In the listing below, locate the lines bearing the word "cppcode". Copy every one of them.
**** Data provided ****
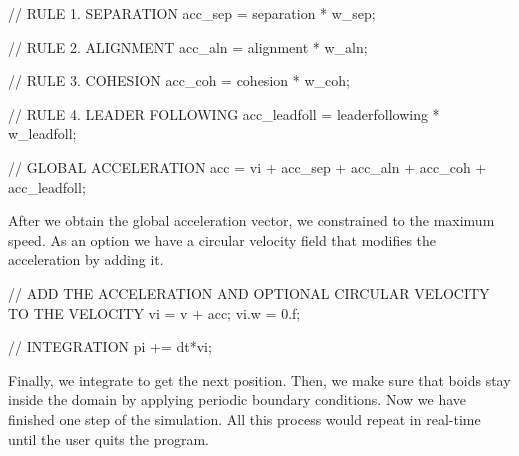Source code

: \begin{cppcode}{0}
// RULE 1. SEPARATION
acc_sep = separation * w_sep;
   
// RULE 2. ALIGNMENT
acc_aln = alignment * w_aln;

// RULE 3. COHESION
acc_coh = cohesion * w_coh;

// RULE 4. LEADER FOLLOWING
acc_leadfoll = leaderfollowing * w_leadfoll;

// GLOBAL ACCELERATION
acc = vi + acc_sep + acc_aln + acc_coh + acc_leadfoll;
\end{cppcode}

After we obtain the global acceleration vector, we constrained to the maximum speed. As an option we have a circular velocity field that modifies the acceleration by adding it.

\begin{cppcode}{0}
// ADD THE ACCELERATION AND OPTIONAL CIRCULAR VELOCITY TO THE VELOCITY
vi = v + acc;
vi.w = 0.f;

// INTEGRATION
pi += dt*vi; 
\end{cppcode}

Finally, we integrate to get the next position. Then, we make sure that boids stay inside the domain by applying periodic boundary conditions. Now we have finished one step of the simulation. All this process would repeat in real-time until the user quits the program.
****
Written response:
: \begin{cppcode}{0}
\end{cppcode}
\begin{cppcode}{0}
\end{cppcode}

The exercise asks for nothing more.